What is required: Your response should contain every line from the data below that holds the string "directly".

Material for this task below:

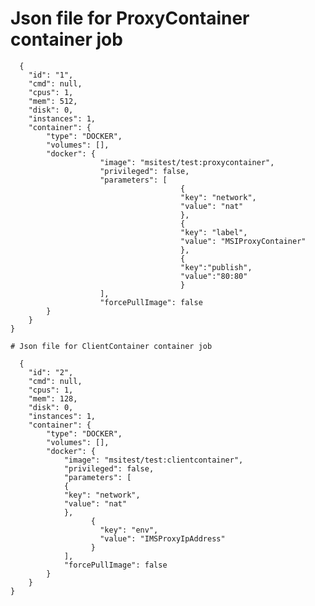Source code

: # Json file for ProxyContainer container job
      { 
        "id": "1", 
        "cmd": null, 
        "cpus": 1, 
        "mem": 512, 
        "disk": 0, 
        "instances": 1, 
        "container": { 
            "type": "DOCKER", 
            "volumes": [], 
            "docker": { 
                        "image": "msitest/test:proxycontainer", 
                        "privileged": false, 
                        "parameters": [ 
                                          { 
                                          "key": "network", 
                                          "value": "nat" 
                                          },
                                          {
                                          "key": "label",
                                          "value": "MSIProxyContainer"
                                          },
                                          { 
                                          "key":"publish", 
                                          "value":"80:80" 
                                          }
                        ],
                        "forcePullImage": false
            }
        } 
    } 
    
    # Json file for ClientContainer container job
    
      { 
        "id": "2", 
        "cmd": null, 
        "cpus": 1, 
        "mem": 128, 
        "disk": 0, 
        "instances": 1, 
        "container": { 
            "type": "DOCKER", 
            "volumes": [], 
            "docker": { 
                "image": "msitest/test:clientcontainer", 
                "privileged": false, 
                "parameters": [ 
                { 
                "key": "network", 
                "value": "nat" 
                },
                      {
                        "key": "env",
                        "value": "IMSProxyIpAddress"
                      }
                ], 
                "forcePullImage": false 
            } 
        } 
    } 
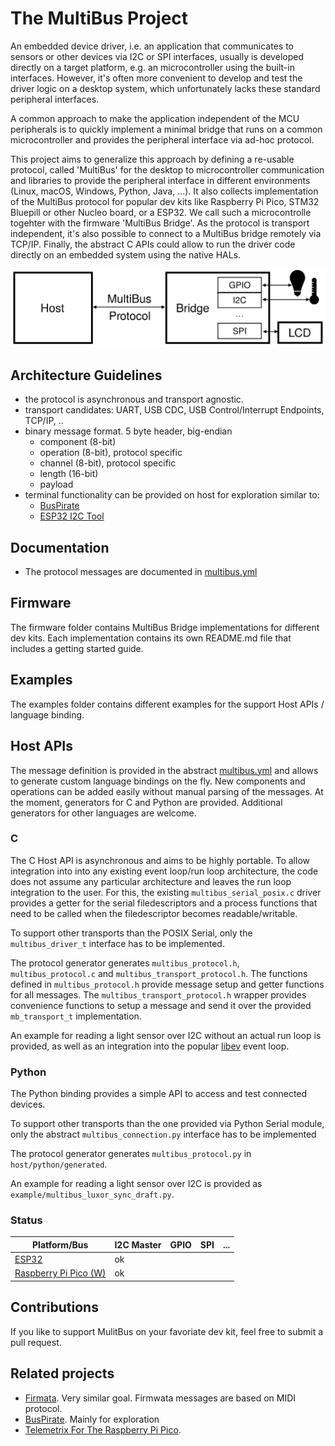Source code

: # The MultiBus Project

An embedded device driver, i.e. an application that communicates to sensors or other devices via I2C or SPI interfaces,
usually is developed directly on a target platform, e.g. an microcontroller using the built-in interfaces. 
However, it's often more convenient to develop and test the driver logic on a desktop system, 
which unfortunately lacks these standard peripheral interfaces.

A common approach to make the application independent of the MCU peripherals is to quickly implement a minimal bridge
that runs on a common microcontroller and provides the peripheral interface via ad-hoc protocol. 

This project aims to generalize this approach by defining a re-usable protocol, called 'MultiBus'
for the desktop to microcontroller communication and libraries to provide the peripheral interface in 
different environments (Linux, macOS, Windows, Python, Java, ...). It also collects implementation of 
the MultiBus protocol for popular dev kits like Raspberry Pi Pico, STM32 Bluepill or other Nucleo board, 
or a ESP32. We call such a microcontrolle togehter with the firmware 'MultiBus Bridge'. 
As the protocol is transport independent, it's also possible to connect to a MultiBus bridge remotely via TCP/IP. 
Finally, the abstract C APIs could allow to run the driver code directly on an embedded system using the native HALs. 

![MultiBus Architecture](multibus_architecture.svg)

## Architecture Guidelines
- the protocol is asynchronous and transport agnostic.
- transport candidates: UART, USB CDC, USB Control/Interrupt Endpoints, TCP/IP, ..
- binary message format. 5 byte header, big-endian
  - component (8-bit)
  - operation (8-bit), protocol specific
  - channel (8-bit), protocol specific
  - length (16-bit)
  - payload
- terminal functionality can be provided on host for exploration similar to:
  - [BusPirate](http://dangerousprototypes.com/docs/Bus_Pirate)
  - [ESP32 I2C Tool](https://github.com/espressif/esp-idf/tree/master/examples/peripherals/i2c/i2c_tools)

## Documentation
- The protocol messages are documented in [multibus.yml](protocol/multibus.yml)

## Firmware
The firmware folder contains MultiBus Bridge implementations for different dev kits. Each implementation contains
its own README.md file that includes a getting started guide.

## Examples
The examples folder contains different examples for the support Host APIs / language binding.

## Host APIs
The message definition is provided in the abstract [multibus.yml](protocol/multibus.yml) and allows to generate custom
language bindings on the fly. New components and operations can be added easily without manual parsing of the messages.
At the moment, generators for C and Python are provided. Additional generators for other languages are welcome.

### C
The C Host API is asynchronous and aims to be highly portable. To allow integration into into any existing 
event loop/run loop architecture, the code does not assume any particular architecture and leaves the 
run loop integration to the user. For this, the existing `multibus_serial_posix.c` driver provides a getter for the 
serial filedescriptors and a process functions that need to be called when the filedescriptor becomes readable/writable.

To support other transports than the POSIX Serial, only the `multibus_driver_t` interface has to be implemented.

The protocol generator generates `multibus_protocol.h`, `multibus_protocol.c` and `multibus_transport_protocol.h`.
The functions defined in `multibus_protocol.h` provide message setup and getter functions for all messages.
The `multibus_transport_protocol.h` wrapper provides convenience functions to setup a message and send it over the provided `mb_transport_t` implementation.

An example for reading a light sensor over I2C without an actual run loop is provided, as well as an integration into the 
popular [libev](http://software.schmorp.de/pkg/libev.html) event loop.


### Python
The Python binding provides a simple API to access and test connected devices.

To support other transports than the one provided via Python Serial module, only the abstract `multibus_connection.py` 
interface has to be implemented

The protocol generator generates `multibus_protocol.py` in `host/python/generated`.

An example for reading a light sensor over I2C is provided as `example/multibus_luxor_sync_draft.py`.


### Status

| Platform/Bus                           | I2C Master   | GPIO | SPI | ... |
|----------------------------------------|--------------|------|-----|-----|
| [ESP32](firmware/esp32)                | ok           |      |     |     |
| [Raspberry Pi Pico (W)](firmware/pico) | ok           |      |     |     |


## Contributions
If you like to support MulitBus on your favoriate dev kit, feel free to submit a pull request.


## Related projects
- [Firmata](https://github.com/firmata/protocol/). Very similar goal. Firmwata messages are based on MIDI protocol.
- [BusPirate](http://dangerousprototypes.com/docs/Bus_Pirate). Mainly for exploration
- [Telemetrix For The Raspberry Pi Pico](https://mryslab.github.io/telemetrix-rpi-pico/).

End of Material for this task.

Solution:
usually is developed directly on a target platform, e.g. an microcontroller using the built-in interfaces. 
Finally, the abstract C APIs could allow to run the driver code directly on an embedded system using the native HALs. 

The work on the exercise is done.